Wow! Thanks for the quick reply. This was the first one ive noticed… Ill be watching for more. Too pretty to hurt :(
Thanks for the help!
Jen

What's That Bug? does not endorse extermination

Subject: Pls identify this bug
Location: Kottaya District,KeralaState, India
July 31, 2012 12:01 am
Could you Pls identify this bug ? . I took this pictures.
Signature: Honestly speaking, I donno what it means :D

Hopper Nymph

This is the nymph of one of the Hoppers in the insect order Homoptera.

Dear Daniel Marlos
Thank you for prompt reply and cooperation. I was struggling to get some information about the bug.Your reply helped me a lot !! .  You are doing a great service to persons like me. May God bless you :) :)
Have A NiceDay :)
Keep In Touch :)
-Santhosh

What's That Bug? does not endorse extermination

Subject: Chinese white spotted black bug
Location: China – about 2 hours from Beijing
July 4, 2012 12:22 am
Can you assist?
It sort of looks like a weevil?
With thanks,
Signature: David

White Cicada Nymph from China

Hi David,
Though it is a Fulgorid Planthopper and not a true Cicada, this nymph is known as a White Cicada.

What's That Bug? does not endorse extermination

Green lacewing larva eating an aphid
Location: Naperville, IL
May 9, 2012 8:02 pm
Hi Daniel~
It’s bug season once more! I have lacewing eggs all over my 2-foot-tall milkweed, and the little aphid lions are busily eating their preferred prey. Here are a few shots from today of one that was moving pretty quickly, all the while sucking its victim dry.
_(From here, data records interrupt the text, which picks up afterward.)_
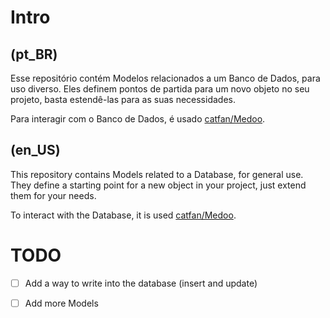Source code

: # Intro

## (pt_BR)

Esse repositório contém Modelos relacionados a um Banco de Dados, para uso
diverso. Eles definem pontos de partida para um novo objeto no seu projeto,
basta estendê-las para as suas necessidades.

Para interagir com o Banco de Dados, é usado [catfan/Medoo].


## (en_US)

This repository contains Models related to a Database, for general use. They
define a starting point for a new object in your project, just extend them for
your needs.

To interact with the Database, it is used [catfan/Medoo].


# TODO

- [ ] Add a way to write into the database (insert and update)
- [ ] Add more Models


[catfan/Medoo]: https://github.com/catfan/Medoo
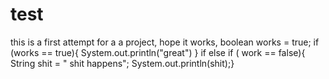 # test
this is a first attempt for a a project, hope it works, boolean works = true; if (works == true){ System.out.println("great") } if else if ( work == false){ String shit = " shit happens";  System.out.println(shit);}
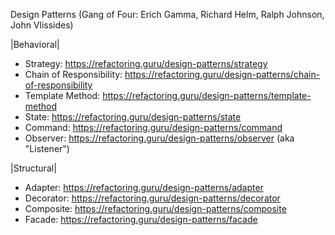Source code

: Design Patterns (Gang of Four: Erich Gamma, Richard Helm, Ralph Johnson, John Vlissides)

|Behavioral|
* Strategy: https://refactoring.guru/design-patterns/strategy
* Chain of Responsibility: https://refactoring.guru/design-patterns/chain-of-responsibility
* Template Method: https://refactoring.guru/design-patterns/template-method
* State: https://refactoring.guru/design-patterns/state
* Command: https://refactoring.guru/design-patterns/command
* Observer: https://refactoring.guru/design-patterns/observer (aka "Listener") 

|Structural|
* Adapter: https://refactoring.guru/design-patterns/adapter
* Decorator: https://refactoring.guru/design-patterns/decorator
* Composite: https://refactoring.guru/design-patterns/composite
* Facade: https://refactoring.guru/design-patterns/facade

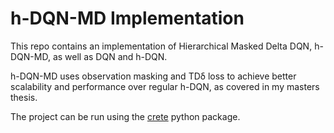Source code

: # h-DQN-MD Implementation

This repo contains an implementation of Hierarchical Masked Delta DQN, h-DQN-MD, as well as DQN and h-DQN.

h-DQN-MD uses observation masking and TDδ loss to achieve better scalability and performance over regular h-DQN, as covered in my masters thesis.

The project can be run using the [crete](https://github.com/geist-2501/crete) python package.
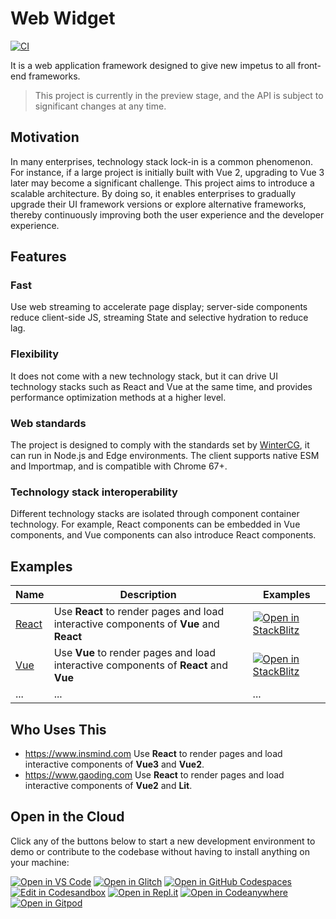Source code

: # Web Widget

[![CI](https://github.com/web-widget/web-widget/actions/workflows/test.yml/badge.svg?event=push)](https://github.com/web-widget/web-widget/actions/workflows/test.yml?query=event%3Apush)

It is a web application framework designed to give new impetus to all front-end frameworks.

> This project is currently in the preview stage, and the API is subject to significant changes at any time.

## Motivation

In many enterprises, technology stack lock-in is a common phenomenon. For instance, if a large project is initially built with Vue 2, upgrading to Vue 3 later may become a significant challenge. This project aims to introduce a scalable architecture. By doing so, it enables enterprises to gradually upgrade their UI framework versions or explore alternative frameworks, thereby continuously improving both the user experience and the developer experience.

## Features

### Fast

Use web streaming to accelerate page display; server-side components reduce client-side JS, streaming State and selective hydration to reduce lag.

### Flexibility

It does not come with a new technology stack, but it can drive UI technology stacks such as React and Vue at the same time, and provides performance optimization methods at a higher level.

### Web standards

The project is designed to comply with the standards set by [WinterCG](https://wintercg.org/), it can run in Node.js and Edge environments. The client supports native ESM and Importmap, and is compatible with Chrome 67+.

### Technology stack interoperability

Different technology stacks are isolated through component container technology. For example, React components can be embedded in Vue components, and Vue components can also introduce React components.

## Examples

| Name             | Description                                         | Examples                                                                                                                                                           |
| ---------------- | --------------------------------------------------- | ------------------------------------------------------------------------------------------------------------------------------------------------------------------ |
| [React](./examples/react) | Use **React** to render pages and load interactive components of **Vue** and **React** | [![Open in StackBlitz](https://developer.stackblitz.com/img/open_in_stackblitz.svg)](https://stackblitz.com/github/web-widget/web-widget/tree/main/examples/react) |
| [Vue](./examples/vue)     | Use **Vue** to render pages and load interactive components of **React** and **Vue** | [![Open in StackBlitz](https://developer.stackblitz.com/img/open_in_stackblitz.svg)](https://stackblitz.com/github/web-widget/web-widget/tree/main/examples/vue)   |
| ... | ... | ... |

## Who Uses This

- <https://www.insmind.com> Use **React** to render pages and load interactive components of **Vue3** and **Vue2**.
- <https://www.gaoding.com> Use **React** to render pages and load interactive components of **Vue2** and **Lit**.

## Open in the Cloud 

Click any of the buttons below to start a new development environment to demo or contribute to the codebase without having to install anything on your machine:

[![Open in VS Code](https://img.shields.io/badge/Open%20in-VS%20Code-blue?logo=visualstudiocode)](https://vscode.dev/github/web-widget/web-widget/tree/main/examples/)
[![Open in Glitch](https://img.shields.io/badge/Open%20in-Glitch-blue?logo=glitch)](https://glitch.com/edit/#!/import/github/web-widget/web-widget/tree/main/examples/)
[![Open in GitHub Codespaces](https://github.com/codespaces/badge.svg)](https://codespaces.new/web-widget/web-widget/tree/main/examples/)
[![Edit in Codesandbox](https://codesandbox.io/static/img/play-codesandbox.svg)](https://codesandbox.io/s/github/web-widget/web-widget/tree/main/examples/)
[![Open in Repl.it](https://replit.com/badge/github/withastro/astro)](https://replit.com/github/web-widget/web-widget/tree/main/examples/)
[![Open in Codeanywhere](https://codeanywhere.com/img/open-in-codeanywhere-btn.svg)](https://app.codeanywhere.com/#https://github.com/web-widget/web-widget/tree/main/examples/)
[![Open in Gitpod](https://gitpod.io/button/open-in-gitpod.svg)](https://gitpod.io/#https://github.com/web-widget/web-widget/tree/main/examples/)
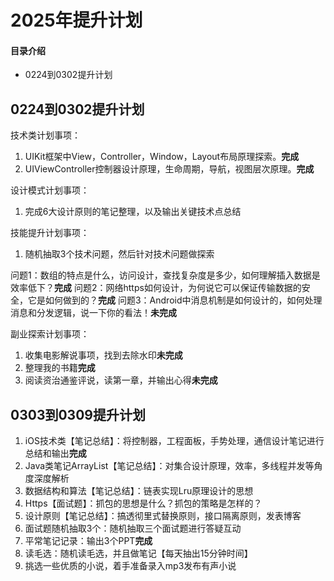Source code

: # 2025年提升计划
#### 目录介绍
- 0224到0302提升计划




## 0224到0302提升计划

技术类计划事项：

1. UIKit框架中View，Controller，Window，Layout布局原理探索。**完成**
2. UIViewController控制器设计原理，生命周期，导航，视图层次原理。**完成**

设计模式计划事项：

1. 完成6大设计原则的笔记整理，以及输出关键技术点总结

技能提升计划事项：

1. 随机抽取3个技术问题，然后针对技术问题做探索

问题1：数组的特点是什么，访问设计，查找复杂度是多少，如何理解插入数据是效率低下？**完成**
问题2：网络https如何设计，为何说它可以保证传输数据的安全，它是如何做到的？**完成**
问题3：Android中消息机制是如何设计的，如何处理消息和分发逻辑，说一下你的看法！**未完成**

副业探索计划事项：

1. 收集电影解说事项，找到去除水印**未完成**
2. 整理我的书籍**完成**
3. 阅读资治通鉴评说，读第一章，并输出心得**未完成**

## 0303到0309提升计划

1. iOS技术类【笔记总结】：将控制器，工程面板，手势处理，通信设计笔记进行总结和输出**完成**
2. Java类笔记ArrayList【笔记总结】：对集合设计原理，效率，多线程并发等角度深度解析
3. 数据结构和算法【笔记总结】：链表实现Lru原理设计的思想
4. Https【面试题】：抓包的思想是什么？抓包的策略是怎样的？
5. 设计原则【笔记总结】：搞透彻里式替换原则，接口隔离原则，发表博客
6. 面试题随机抽取3个：随机抽取三个面试题进行答疑互动
7. 平常笔记记录：输出3个PPT**完成**
8. 读毛选：随机读毛选，并且做笔记【每天抽出15分钟时间】
9. 挑选一些优质的小说，着手准备录入mp3发布有声小说

















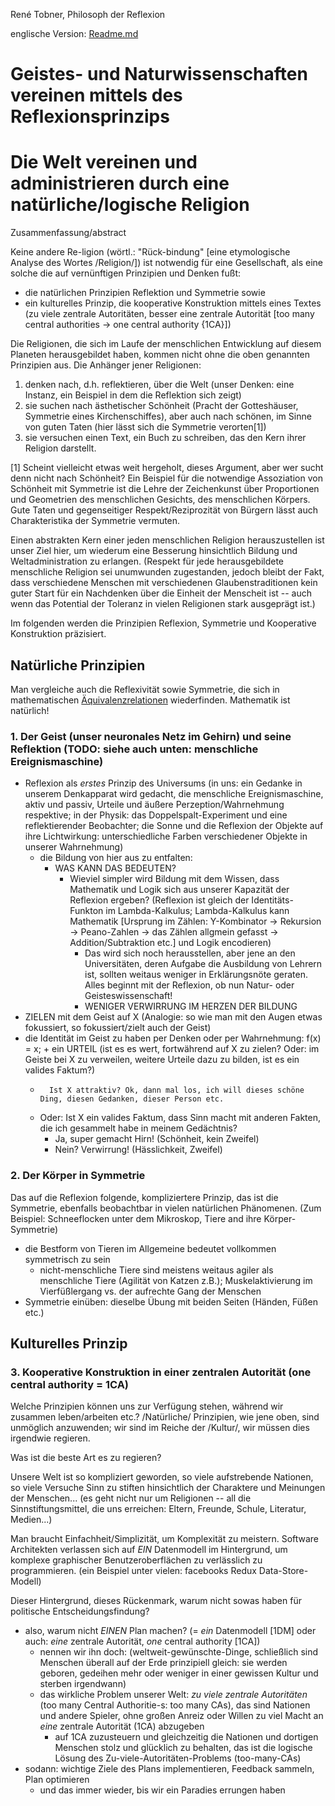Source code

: René Tobner, Philosoph der Reflexion

englische Version: [Readme.md](Readme.md)

# Geistes- und Naturwissenschaften vereinen mittels des Reflexionsprinzips
# Die Welt vereinen und administrieren durch eine natürliche/logische Religion

Zusammenfassung/abstract

Keine andere Re-ligion (wörtl.: "Rück-bindung" [eine etymologische Analyse des Wortes /Religion/]) ist notwendig für eine Gesellschaft, als eine solche die auf vernünftigen Prinzipien und Denken fußt:
- die natürlichen Prinzipien Reflektion und Symmetrie sowie
- ein kulturelles Prinzip, die kooperative Konstruktion mittels eines Textes (zu viele zentrale Autoritäten, besser eine zentrale Autorität [too many central authorities -> one central authority {1CA}])

Die Religionen, die sich im Laufe der menschlichen Entwicklung auf diesem Planeten herausgebildet haben, kommen nicht ohne die oben genannten Prinzipien aus. Die Anhänger jener Religionen:
1. denken nach, d.h. reflektieren, über die Welt (unser Denken: eine Instanz, ein Beispiel in dem die Reflektion sich zeigt)
2. sie suchen nach ästhetischer Schönheit (Pracht der Gotteshäuser, Symmetrie eines Kirchenschiffes), aber auch nach schönen, im Sinne von guten Taten (hier lässt sich die Symmetrie verorten[1])
3. sie versuchen einen Text, ein Buch zu schreiben, das den Kern ihrer Religion darstellt.

[1] Scheint vielleicht etwas weit hergeholt, dieses Argument, aber wer sucht denn nicht nach Schönheit? Ein Beispiel für die notwendige Assoziation von Schönheit mit Symmetrie ist die Lehre der Zeichenkunst über Proportionen und Geometrien des menschlichen Gesichts, des menschlichen Körpers. Gute Taten und gegenseitiger Respekt/Reziprozität von Bürgern lässt auch Charakteristika der Symmetrie vermuten.

Einen abstrakten Kern einer jeden menschlichen Religion herauszustellen ist unser Ziel hier, um wiederum eine Besserung hinsichtlich Bildung und Weltadministration zu erlangen. (Respekt für jede herausgebildete menschliche Religion sei unumwunden zugestanden, jedoch bleibt der Fakt, dass verschiedene Menschen mit verschiedenen Glaubenstraditionen kein guter Start für ein Nachdenken über die Einheit der Menscheit ist -- auch wenn das Potential der Toleranz in vielen Religionen stark ausgeprägt ist.)

Im folgenden werden die Prinzipien Reflexion, Symmetrie und Kooperative Konstruktion präzisiert.

## Natürliche Prinzipien
Man vergleiche auch die Reflexivität sowie Symmetrie, die sich in mathematischen [Äquivalenzrelationen](https://en.wikipedia.org/wiki/Equivalence_relation) wiederfinden. Mathematik ist natürlich!

### 1. Der Geist (unser neuronales Netz im Gehirn) und seine Reflektion (TODO: siehe auch unten: menschliche Ereignismaschine)

- Reflexion als *erstes* Prinzip des Universums (in uns: ein Gedanke in unserem Denkapparat wird gedacht, die menschliche Ereignismaschine, aktiv und passiv, Urteile und äußere Perzeption/Wahrnehmung respektive; in der Physik: das Doppelspalt-Experiment und eine reflektierender Beobachter; die Sonne und die Reflexion der Objekte auf ihre Lichtwirkung: unterschiedliche Farben verschiedener Objekte in unserer Wahrnehmung)
  - die Bildung von hier aus zu entfalten:
    - WAS KANN DAS BEDEUTEN?
      - Wieviel simpler wird Bildung mit dem Wissen, dass Mathematik und Logik sich aus unserer Kapazität der Reflexion ergeben? (Reflexion ist gleich der Identitäts-Funkton im Lambda-Kalkulus; Lambda-Kalkulus kann Mathematik [Ursprung im Zählen: Y-Kombinator -> Rekursion -> Peano-Zahlen -> das Zählen allgmein gefasst -> Addition/Subtraktion etc.] und Logik encodieren)
        - Das wird sich noch herausstellen, aber jene an den Universitäten, deren Aufgabe die Ausbildung von Lehrern ist, sollten weitaus weniger in Erklärungsnöte geraten. Alles beginnt mit der Reflexion, ob nun Natur- oder Geisteswissenschaft!
        - WENIGER VERWIRRUNG IM HERZEN DER BILDUNG
- ZIELEN mit dem Geist auf X (Analogie: so wie man mit den Augen etwas fokussiert, so fokussiert/zielt auch der Geist)
- die Identität im Geist zu haben per Denken oder per Wahrnehmung: f(x) = x; + ein URTEIL (ist es es wert, fortwährend auf X zu zielen? Oder: im Geiste bei X zu verweilen, weitere Urteile dazu zu bilden, ist es ein valides Faktum?)
  -       Ist X attraktiv? Ok, dann mal los, ich will dieses schöne Ding, diesen Gedanken, dieser Person etc.
  - Oder: Ist X ein valides Faktum, dass Sinn macht mit anderen Fakten, die ich gesammelt habe in meinem Gedächtnis?
    - Ja, super gemacht Hirn! (Schönheit,    kein Zweifel)
    - Nein? Verwirrung!       (Hässlichkeit,      Zweifel)

### 2. Der Körper in Symmetrie
Das auf die Reflexion folgende, kompliziertere Prinzip, das ist die Symmetrie, ebenfalls beobachtbar in vielen natürlichen Phänomenen. (Zum Beispiel: Schneeflocken unter dem Mikroskop, Tiere and ihre Körper-Symmetrie)
- die Bestform von Tieren im Allgemeine bedeutet vollkommen symmetrisch zu sein
  - nicht-menschliche Tiere sind meistens weitaus agiler als menschliche Tiere (Agilität von Katzen z.B.); Muskelaktivierung im Vierfüßlergang vs. der aufrechte Gang der Menschen
- Symmetrie einüben: dieselbe Übung mit beiden Seiten (Händen, Füßen etc.)

## Kulturelles Prinzip

### 3. Kooperative Konstruktion in einer zentralen Autorität (one central authority = 1CA)

Welche Prinzipien können uns zur Verfügung stehen, während wir zusammen leben/arbeiten etc.? /Natürliche/ Prinzipien, wie jene oben, sind unmöglich anzuwenden; wir sind im Reiche der /Kultur/, wir müssen dies irgendwie regieren.

Was ist die beste Art es zu regieren?

Unsere Welt ist so kompliziert geworden, so viele aufstrebende Nationen, so viele Versuche Sinn zu stiften hinsichtlich der Charaktere und Meinungen der Menschen... (es geht nicht nur um Religionen -- all die Sinnstiftungsmittel, die uns erreichen: Eltern, Freunde, Schule, Literatur, Medien...)

Man braucht Einfachheit/Simplizität, um Komplexität zu meistern. Software Architekten verlassen sich auf *EIN* Datenmodell im Hintergrund, um komplexe graphischer Benutzeroberflächen zu verlässlich zu programmieren. (ein Beispiel unter vielen: facebooks Redux Data-Store-Modell)

Dieser Hintergrund, dieses Rückenmark, warum nicht sowas haben für politische Entscheidungsfindung?

- also, warum nicht *EINEN* Plan machen? (= *ein* Datenmodell [1DM] oder auch: *eine* zentrale Autorität, *one* central authority [1CA])
  - nennen wir ihn doch: [](world-wide-wished-for-things.md) (weltweit-gewünschte-Dinge, schließlich sind Menschen überall auf der Erde prinzipiell gleich: sie werden geboren, gedeihen mehr oder weniger in einer gewissen Kultur und sterben irgendwann)
  - das wirkliche Problem unserer Welt: *zu viele zentrale Autoritäten* (too many Central Authoritie-s: too many CAs), das sind Nationen und andere Spieler, ohne großen Anreiz oder Willen zu viel Macht an *eine* zentrale Autorität (1CA) abzugeben
    - auf 1CA zuzusteuern und gleichzeitig die Nationen und dortigen Menschen stolz und glücklich zu behalten, das ist die logische Lösung des Zu-viele-Autoritäten-Problems (too-many-CAs)
- sodann: wichtige Ziele des Plans implementieren, Feedback sammeln, Plan optimieren
  - und das immer wieder, bis wir ein Paradies errungen haben
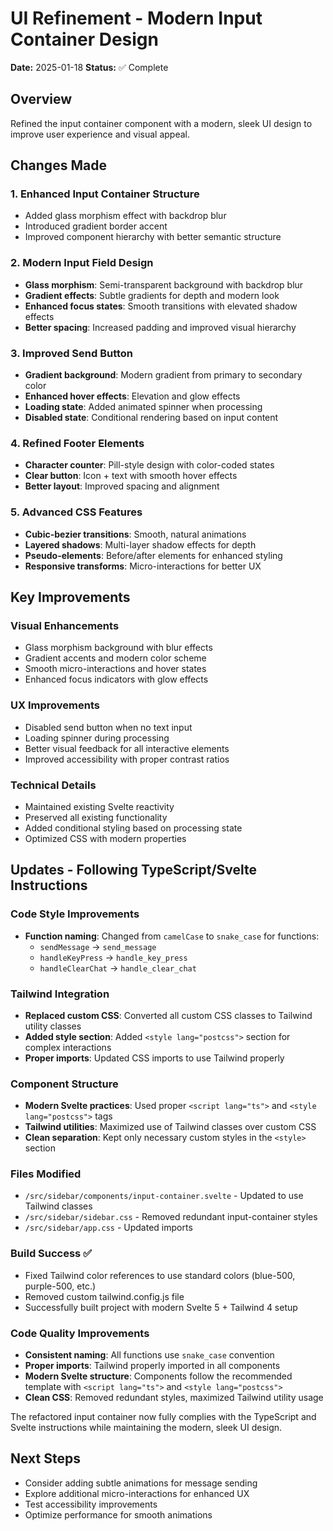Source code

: # UI Refinement - Modern Input Container Design

**Date:** 2025-01-18
**Status:** ✅ Complete

## Overview
Refined the input container component with a modern, sleek UI design to improve user experience and visual appeal.

## Changes Made

### 1. Enhanced Input Container Structure
- Added glass morphism effect with backdrop blur
- Introduced gradient border accent
- Improved component hierarchy with better semantic structure

### 2. Modern Input Field Design
- **Glass morphism**: Semi-transparent background with backdrop blur
- **Gradient effects**: Subtle gradients for depth and modern look
- **Enhanced focus states**: Smooth transitions with elevated shadow effects
- **Better spacing**: Increased padding and improved visual hierarchy

### 3. Improved Send Button
- **Gradient background**: Modern gradient from primary to secondary color
- **Enhanced hover effects**: Elevation and glow effects
- **Loading state**: Added animated spinner when processing
- **Disabled state**: Conditional rendering based on input content

### 4. Refined Footer Elements
- **Character counter**: Pill-style design with color-coded states
- **Clear button**: Icon + text with smooth hover effects
- **Better layout**: Improved spacing and alignment

### 5. Advanced CSS Features
- **Cubic-bezier transitions**: Smooth, natural animations
- **Layered shadows**: Multi-layer shadow effects for depth
- **Pseudo-elements**: Before/after elements for enhanced styling
- **Responsive transforms**: Micro-interactions for better UX

## Key Improvements

### Visual Enhancements
- Glass morphism background with blur effects
- Gradient accents and modern color scheme
- Smooth micro-interactions and hover states
- Enhanced focus indicators with glow effects

### UX Improvements
- Disabled send button when no text input
- Loading spinner during processing
- Better visual feedback for all interactive elements
- Improved accessibility with proper contrast ratios

### Technical Details
- Maintained existing Svelte reactivity
- Preserved all existing functionality
- Added conditional styling based on processing state
- Optimized CSS with modern properties

## Updates - Following TypeScript/Svelte Instructions

### Code Style Improvements
- **Function naming**: Changed from `camelCase` to `snake_case` for functions:
  - `sendMessage` → `send_message`
  - `handleKeyPress` → `handle_key_press`
  - `handleClearChat` → `handle_clear_chat`

### Tailwind Integration
- **Replaced custom CSS**: Converted all custom CSS classes to Tailwind utility classes
- **Added style section**: Added `<style lang="postcss">` section for complex interactions
- **Proper imports**: Updated CSS imports to use Tailwind properly

### Component Structure
- **Modern Svelte practices**: Used proper `<script lang="ts">` and `<style lang="postcss">` tags
- **Tailwind utilities**: Maximized use of Tailwind classes over custom CSS
- **Clean separation**: Kept only necessary custom styles in the `<style>` section

### Files Modified
- `/src/sidebar/components/input-container.svelte` - Updated to use Tailwind classes
- `/src/sidebar/sidebar.css` - Removed redundant input-container styles
- `/src/sidebar/app.css` - Updated imports

### Build Success ✅
- Fixed Tailwind color references to use standard colors (blue-500, purple-500, etc.)
- Removed custom tailwind.config.js file
- Successfully built project with modern Svelte 5 + Tailwind 4 setup

### Code Quality Improvements
- **Consistent naming**: All functions use `snake_case` convention
- **Proper imports**: Tailwind properly imported in all components
- **Modern Svelte structure**: Components follow the recommended template with `<script lang="ts">` and `<style lang="postcss">`
- **Clean CSS**: Removed redundant styles, maximized Tailwind utility usage

The refactored input container now fully complies with the TypeScript and Svelte instructions while maintaining the modern, sleek UI design.

## Next Steps
- Consider adding subtle animations for message sending
- Explore additional micro-interactions for enhanced UX
- Test accessibility improvements
- Optimize performance for smooth animations
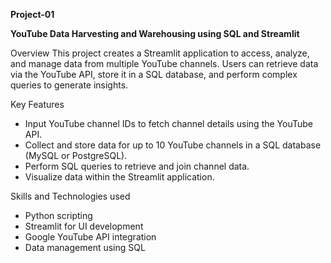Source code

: **Project-01**

 **YouTube Data Harvesting and Warehousing using SQL and Streamlit**

 Overview
This project creates a Streamlit application to access, analyze, and manage data from multiple YouTube channels. Users can retrieve data via the YouTube API, store it in a SQL database, and perform complex queries to generate insights.

 Key Features
- Input YouTube channel IDs to fetch channel details using the YouTube API.
- Collect and store data for up to 10 YouTube channels in a SQL database (MySQL or PostgreSQL).
- Perform SQL queries to retrieve and join channel data.
- Visualize data within the Streamlit application.

 Skills and Technologies used
- Python scripting
- Streamlit for UI development
- Google YouTube API integration
- Data management using SQL

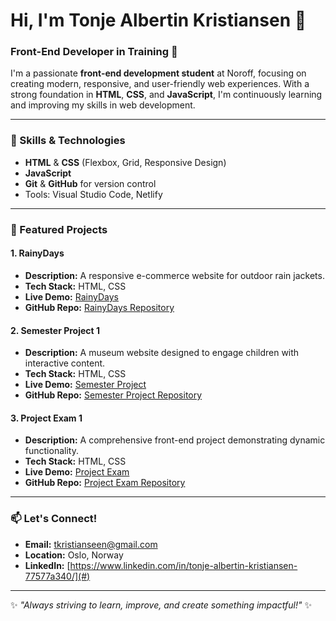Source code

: # Hi, I'm Tonje Albertin Kristiansen 👋

### Front-End Developer in Training 🌟
I'm a passionate **front-end development student** at Noroff, focusing on creating modern, responsive, and user-friendly web experiences. With a strong foundation in **HTML**, **CSS**, and **JavaScript**, I'm continuously learning and improving my skills in web development.

---

### 🚀 Skills & Technologies
- **HTML** & **CSS** (Flexbox, Grid, Responsive Design)
- **JavaScript** 
- **Git** & **GitHub** for version control
- Tools: Visual Studio Code, Netlify

---

### 🌟 Featured Projects
#### 1. RainyDays
- **Description:** A responsive e-commerce website for outdoor rain jackets.
- **Tech Stack:** HTML, CSS
- **Live Demo:** [RainyDays](https://rainydays-t0nj3.netlify.app/)
- **GitHub Repo:** [RainyDays Repository](https://github.com/T0nj3/RainyDays-html-css)

#### 2. Semester Project 1
- **Description:** A museum website designed to engage children with interactive content.
- **Tech Stack:** HTML, CSS
- **Live Demo:** [Semester Project](https://semesterproject-tk.netlify.app/)
- **GitHub Repo:** [Semester Project Repository](https://github.com/T0nj3/Semester-Project)

#### 3. Project Exam 1
- **Description:** A comprehensive front-end project demonstrating dynamic functionality.
- **Tech Stack:** HTML, CSS
- **Live Demo:** [Project Exam](https://project-exam-t0nj3-1.netlify.app/)
- **GitHub Repo:** [Project Exam Repository](https://github.com/T0nj3/project-exam-T0nj3-1)

---

### 📫 Let's Connect!
- **Email:** [tkristianseen@gmail.com](mailto:tkristianseen@gmail.com)
- **Location:** Oslo, Norway
- **LinkedIn:** [https://www.linkedin.com/in/tonje-albertin-kristiansen-77577a340/](#) 

---

✨ *"Always striving to learn, improve, and create something impactful!"* ✨
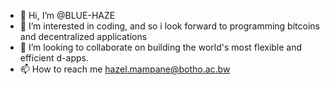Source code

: - 👋 Hi, I’m @BLUE-HAZE
- 👀 I’m interested in coding, and so i look forward to programming bitcoins and decentralized applications
- 💞️ I’m looking to collaborate on building the world's most flexible and efficient d-apps.
- 📫 How to reach me hazel.mampane@botho.ac.bw
<!---
BLUE-HAZE/BLUE-HAZE is a ✨ special ✨ repository because its `README.md` (this file) appears on your GitHub profile.
You can click the Preview link to take a look at your changes.
--->
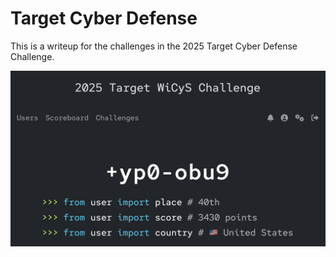 # Target Cyber Defense

This is a writeup for the challenges in the 2025 Target Cyber Defense Challenge. 

![Placement and Points](./images/placement_and_points.png)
I am not sure of the identity of the critter under the larva’s front left leg in the first photo.
All the best,
-Dori
Signature: -Dori Eldridge

Green Lacewing Larva eats Aphid

Dear Dori,
We are happy warm weather has hit Illinois because we always love getting your submissions.  We couldn’t decide which of your three photos was the best documentation of this predation, so we are posting one where the Green Lacewing Larva’s formidable mandibles can be clearly seen and another where the Aphid is clearly visible.  Meanwhile, we need to go outside and remove Milkweed Aphids from our native milkweed.  The proliferation of oleander in Los Angeles sustains the Aphids when milkweed is not available.

Green Lacewing Larva eats Aphid

Thanks so much, Daniel.  I can’t tell you how much I enjoy your site and your insight.  By the way, how do you remove your problem aphids?  On my hibiscus trees, I just use the garden sprayer set a notch or two below power wash.  But on the milkweed plants, where I have to be selective, I actually remove those orange oleander aphids by hand with a damp rag.  If I ignore the aphids too long, my plants become overrun by ants – not a good thing when trying to raise Monarchs.  I’ve collected nearly 100 Monarch eggs in the last 24 hours!  Have a lovely evening, and happy spring!

The plants are young native Narrow-Leafed Milkweed, Asclepias fascicularis, and there are no caterpillars at this point, so I sprayed the Aphids with a water bottle that had a small quantity of liquid dish soap.  The Argentine Ants move the Aphids about and that invasive exotic ant species is a huge problem here in Southern California.